In the copy, leave out the pictures and repeat all records exactly.

= = = =

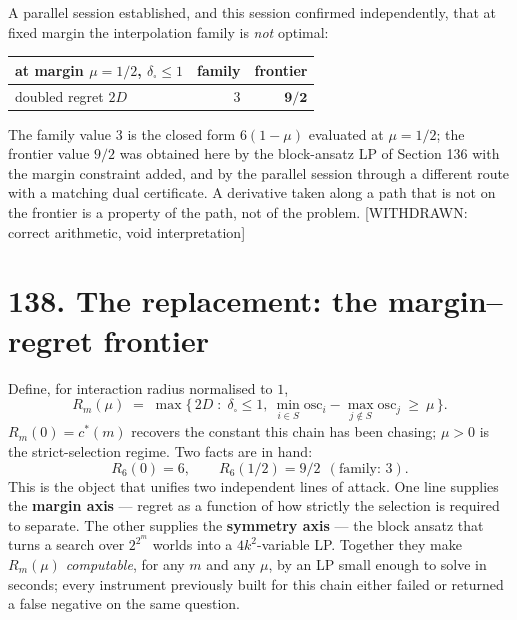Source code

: \documentclass[9pt,twocolumn]{article}
\newcommand{\eclass}[1]{\textsf{[#1]}}
\renewcommand{\_}{\CIGunderscore\allowbreak}
\begin{document}
A parallel session established, and this session confirmed independently, that at fixed margin the interpolation family is \emph{not} optimal:
\begin{center}\scriptsize
\begin{tabularx}{0.98\columnwidth}{X r r}
\toprule
at margin $\mu=1/2$, $\delta_\square\le1$ & family & frontier\\
\midrule
doubled regret $2D$ & $3$ & $\mathbf{9/2}$\\
\bottomrule
\end{tabularx}
\end{center}
The family value $3$ is the closed form $6(1-\mu)$ evaluated at $\mu=1/2$; the frontier value $9/2$ was obtained here by the block-ansatz LP of Section 136 with the margin constraint added, and by the parallel session through a different route with a matching dual certificate. A derivative taken along a path that is not on the frontier is a property of the path, not of the problem. \eclass{WITHDRAWN: correct arithmetic, void interpretation}

\section*{138. The replacement: the margin--regret frontier}
Define, for interaction radius normalised to $1$,
\[R_m(\mu)\;=\;\max\bigl\{\,2D \;:\; \delta_\square\le1,\ \min_{i\in S}\mathrm{osc}_i-\max_{j\notin S}\mathrm{osc}_j\ \ge\ \mu\,\bigr\}.\]
$R_m(0)=c^\ast(m)$ recovers the constant this chain has been chasing; $\mu>0$ is the strict-selection regime. Two facts are in hand:
\[R_6(0)=6,\qquad R_6(1/2)=9/2\ \ (\text{family: }3).\]
This is the object that unifies two independent lines of attack. One line supplies the \textbf{margin axis} --- regret as a function of how strictly the selection is required to separate. The other supplies the \textbf{symmetry axis} --- the block ansatz that turns a search over $2^{2^m}$ worlds into a $4k^2$-variable LP. Together they make $R_m(\mu)$ \emph{computable}, for any $m$ and any $\mu$, by an LP small enough to solve in seconds; every instrument previously built for this chain either failed or returned a false negative on the same question.
\end{document}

= = = =

#### [Answer section]
Source code

: \documentclass[9pt,twocolumn]{article}
\newcommand{\eclass}[1]{\textsf{[#1]}}
\renewcommand{\_}{\CIGunderscore\allowbreak}
\begin{document}
A parallel session established, and this session confirmed independently, that at fixed margin the interpolation family is \emph{not} optimal:
\begin{center}\scriptsize
\begin{tabularx}{0.98\columnwidth}{X r r}
\toprule
at margin $\mu=1/2$, $\delta_\square\le1$ & family & frontier\\
\midrule
doubled regret $2D$ & $3$ & $\mathbf{9/2}$\\
\bottomrule
\end{tabularx}
\end{center}
The family value $3$ is the closed form $6(1-\mu)$ evaluated at $\mu=1/2$; the frontier value $9/2$ was obtained here by the block-ansatz LP of Section 136 with the margin constraint added, and by the parallel session through a different route with a matching dual certificate. A derivative taken along a path that is not on the frontier is a property of the path, not of the problem. \eclass{WITHDRAWN: correct arithmetic, void interpretation}

\section*{138. The replacement: the margin--regret frontier}
Define, for interaction radius normalised to $1$,
\[R_m(\mu)\;=\;\max\bigl\{\,2D \;:\; \delta_\square\le1,\ \min_{i\in S}\mathrm{osc}_i-\max_{j\notin S}\mathrm{osc}_j\ \ge\ \mu\,\bigr\}.\]
$R_m(0)=c^\ast(m)$ recovers the constant this chain has been chasing; $\mu>0$ is the strict-selection regime. Two facts are in hand:
\[R_6(0)=6,\qquad R_6(1/2)=9/2\ \ (\text{family: }3).\]
This is the object that unifies two independent lines of attack. One line supplies the \textbf{margin axis} --- regret as a function of how strictly the selection is required to separate. The other supplies the \textbf{symmetry axis} --- the block ansatz that turns a search over $2^{2^m}$ worlds into a $4k^2$-variable LP. Together they make $R_m(\mu)$ \emph{computable}, for any $m$ and any $\mu$, by an LP small enough to solve in seconds; every instrument previously built for this chain either failed or returned a false negative on the same question.
\end{document}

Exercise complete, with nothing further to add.